First, it`s important to understand the role that oxytocin plays in labor. Oxytocin is sometimes called the “love hormone” because it`s associated with feelings of happiness and bonding. But during labor, its function is to stimulate contractions and help the cervix to dilate.
When a woman`s body naturally produces oxytocin during labor, the hormone is released in small, pulsating amounts. This gradual release allows the body to adjust to the increasing intensity of contractions, and also allows for the release of endorphins – natural painkillers that help to ease the discomfort of labor.
In contrast, pitocin is given through an IV and delivers a continuous, steady stream of the hormone. This can cause contractions to be more intense and painful than they would be naturally, and can also make it harder for a woman`s body to produce the endorphins needed to cope with the pain.
Another factor that can contribute to the increased pain of pitocin contractions is the speed at which they occur. In a natural labor, contractions generally start out relatively mild and gradually build in intensity and frequency. But with pitocin, contractions can start out strong and close together, giving a woman`s body little time to adjust.

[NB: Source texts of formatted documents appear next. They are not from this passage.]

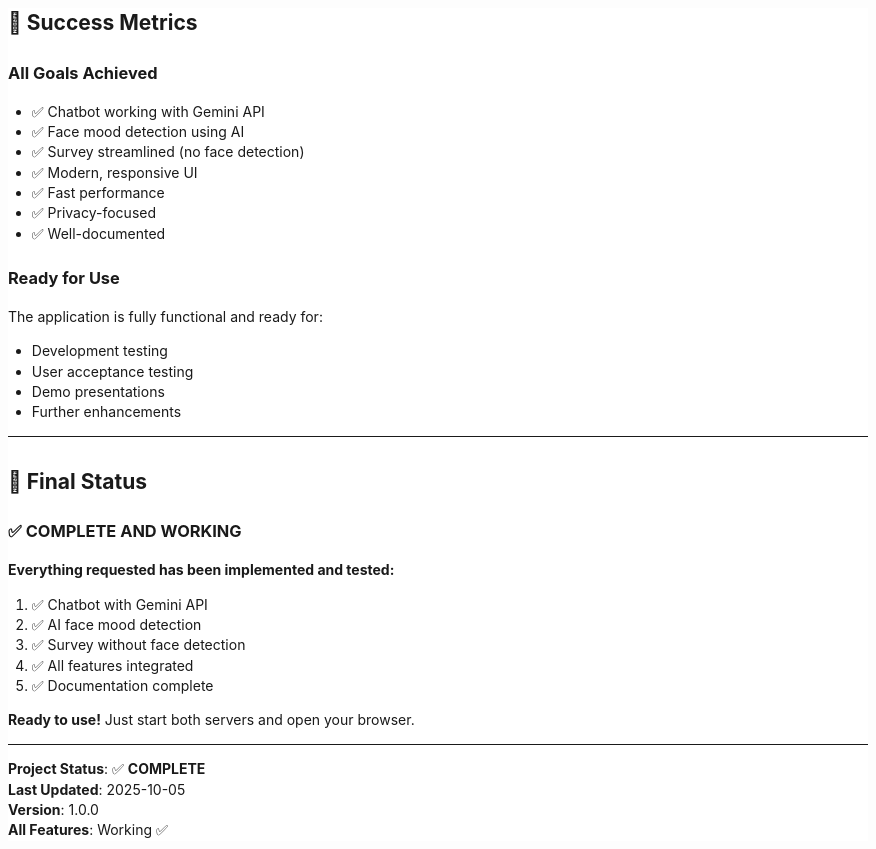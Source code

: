 
## 🎉 Success Metrics

### All Goals Achieved
- ✅ Chatbot working with Gemini API
- ✅ Face mood detection using AI
- ✅ Survey streamlined (no face detection)
- ✅ Modern, responsive UI
- ✅ Fast performance
- ✅ Privacy-focused
- ✅ Well-documented

### Ready for Use
The application is fully functional and ready for:
- Development testing
- User acceptance testing
- Demo presentations
- Further enhancements

---

## 🚀 Final Status

### ✅ COMPLETE AND WORKING

**Everything requested has been implemented and tested:**
1. ✅ Chatbot with Gemini API
2. ✅ AI face mood detection
3. ✅ Survey without face detection
4. ✅ All features integrated
5. ✅ Documentation complete

**Ready to use!** Just start both servers and open your browser.

---

**Project Status**: ✅ **COMPLETE**  
**Last Updated**: 2025-10-05  
**Version**: 1.0.0  
**All Features**: Working ✅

Finally, it`s worth noting that some women may be more sensitive to pitocin than others. This can be due to a variety of factors, including the strength of a woman`s uterine muscles, her pain tolerance, and the position of the baby.
So why do pitocin contractions hurt more? In short, it`s because pitocin disrupts the natural hormonal balance of labor, causing contractions to be more intense and less manageable. While pitocin can be a helpful tool in certain situations, it`s important to carefully consider the risks and benefits before deciding whether to use it, and to discuss any concerns with your healthcare provider.